In 2015, Intermedia signed a contract with the Sistema Público de Radiodifusión del Estado Mexicano to carry its Una Voz con Todos network on its stations in Mexicali and Ciudad Juárez. This marks the first time that Mexicali has ever had national public television service.

==Technical information==
===Subchannels===
The station's signal is multiplexed:

Subchannels of XHILA-TDT
Channel: Res.; Short name; Programming
66.1: 1080i; XHILA; Main XHILA-TDT programming
66.2: 480i; Canal Catorce (4:3)
66.3: 2-hour delay of 66.1
66.4: Milenio Televisión (4:3)

=== Analog shutdown ===
Under Mexican law, XHILA would have been required to turn off its analog signal on November 26, 2013 (a date that has since been postponed), but XHILA opted to switch early, seeking and winning approval from Cofetel to shut down early.

On March 6, 2013, at 11:30 p.m., XHILA turned off its analog signal. It was the first television station in Mexicali to do so and the second in Mexico, after XHUNAM-TDT went digital-only in 2005.

In March 2018, in order to facilitate the repacking of TV services out of the 600 MHz band (channels 38–51), XHILA was assigned channel 20 for continued digital operations, however, the station did not perform the repack until November 27, making it the last station in Mexicali to do so after XHBC-TDT, XHMEX-TDT and XHMEE-TDT repacked in July 2017.

===U.S. translators===
Broadcast Group, Ltd., an American company which is controlled by the Cabada family, owns two translators in the United States that relay XHILA.

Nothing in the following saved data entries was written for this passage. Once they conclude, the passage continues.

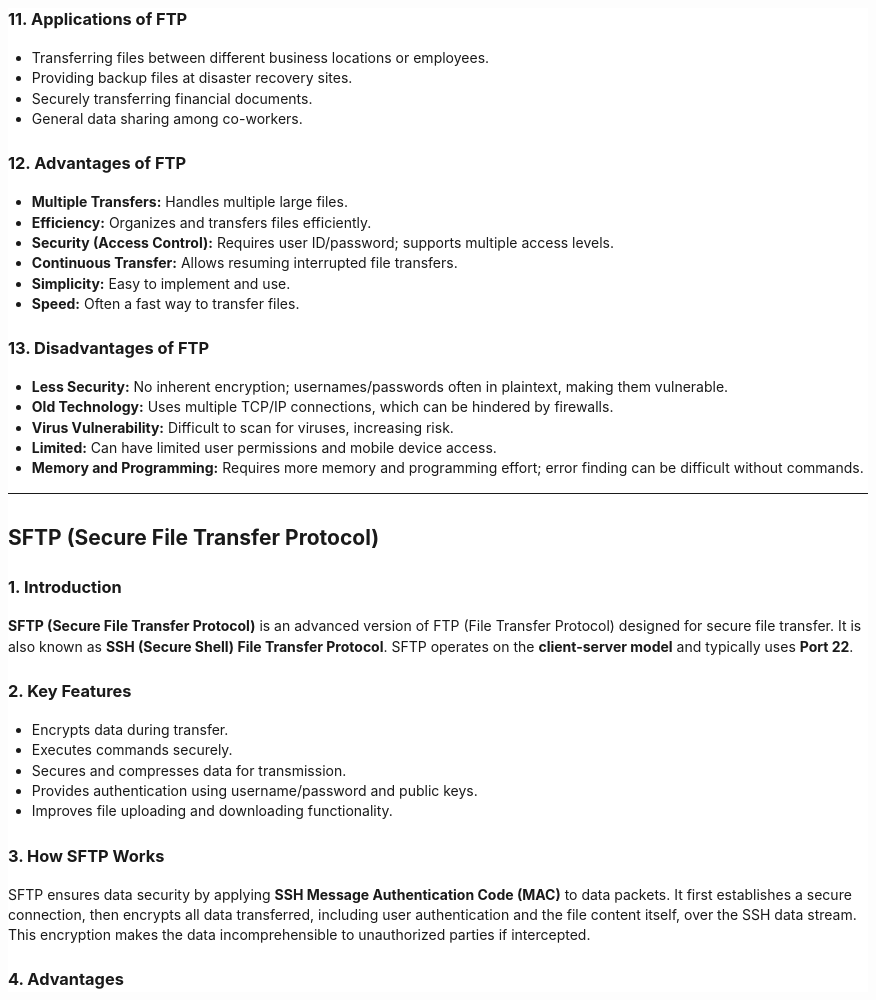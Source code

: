 ### 11. Applications of FTP

*   Transferring files between different business locations or employees.
*   Providing backup files at disaster recovery sites.
*   Securely transferring financial documents.
*   General data sharing among co-workers.

### 12. Advantages of FTP

*   **Multiple Transfers:** Handles multiple large files.
*   **Efficiency:** Organizes and transfers files efficiently.
*   **Security (Access Control):** Requires user ID/password; supports multiple access levels.
*   **Continuous Transfer:** Allows resuming interrupted file transfers.
*   **Simplicity:** Easy to implement and use.
*   **Speed:** Often a fast way to transfer files.

### 13. Disadvantages of FTP

*   **Less Security:** No inherent encryption; usernames/passwords often in plaintext, making them vulnerable.
*   **Old Technology:** Uses multiple TCP/IP connections, which can be hindered by firewalls.
*   **Virus Vulnerability:** Difficult to scan for viruses, increasing risk.
*   **Limited:** Can have limited user permissions and mobile device access.
*   **Memory and Programming:** Requires more memory and programming effort; error finding can be difficult without commands.
______

## SFTP (Secure File Transfer Protocol)

### 1. Introduction

**SFTP (Secure File Transfer Protocol)** is an advanced version of FTP (File Transfer Protocol) designed for secure file transfer. It is also known as **SSH (Secure Shell) File Transfer Protocol**. SFTP operates on the **client-server model** and typically uses **Port 22**.

### 2. Key Features

*   Encrypts data during transfer.
*   Executes commands securely.
*   Secures and compresses data for transmission.
*   Provides authentication using username/password and public keys.
*   Improves file uploading and downloading functionality.

### 3. How SFTP Works

SFTP ensures data security by applying **SSH Message Authentication Code (MAC)** to data packets. It first establishes a secure connection, then encrypts all data transferred, including user authentication and the file content itself, over the SSH data stream. This encryption makes the data incomprehensible to unauthorized parties if intercepted.

### 4. Advantages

In Yuma, the analog translator was low-powered K28FM. At various times in its history, it was affiliated with musical networks such as Más Música and MTV Tr3s, and at others it rebroadcast XHILA. K28FM, in effect, was the first American affiliate of cadenatres as it relayed XHILA when it took on the affiliation in 2008. In the late 2000s, K28FM went silent; in 2015, K33MD-D, a digital translator also owned by Broadcast Group, was put into service. The license for K28FM was cancelled by the Federal Communications Commission on July 19, 2021.

In Calexico, K07ZF (channel 7) was the analog translator. Given that the digital transition of XHILA's Mexicali transmitter led to a loss of viewership, channel 7 was promoted as XHILA's analog channel. In 2015, K42KZ-D, also owned by Broadcast Group, was signed on.

Both the Yuma and Calexico transmitters relay XHILA, including all of its subchannels.

K42KZ-D was assigned channel 29 in order to clear the 600 MHz band, and became K29LS-D effective November 3, 2021.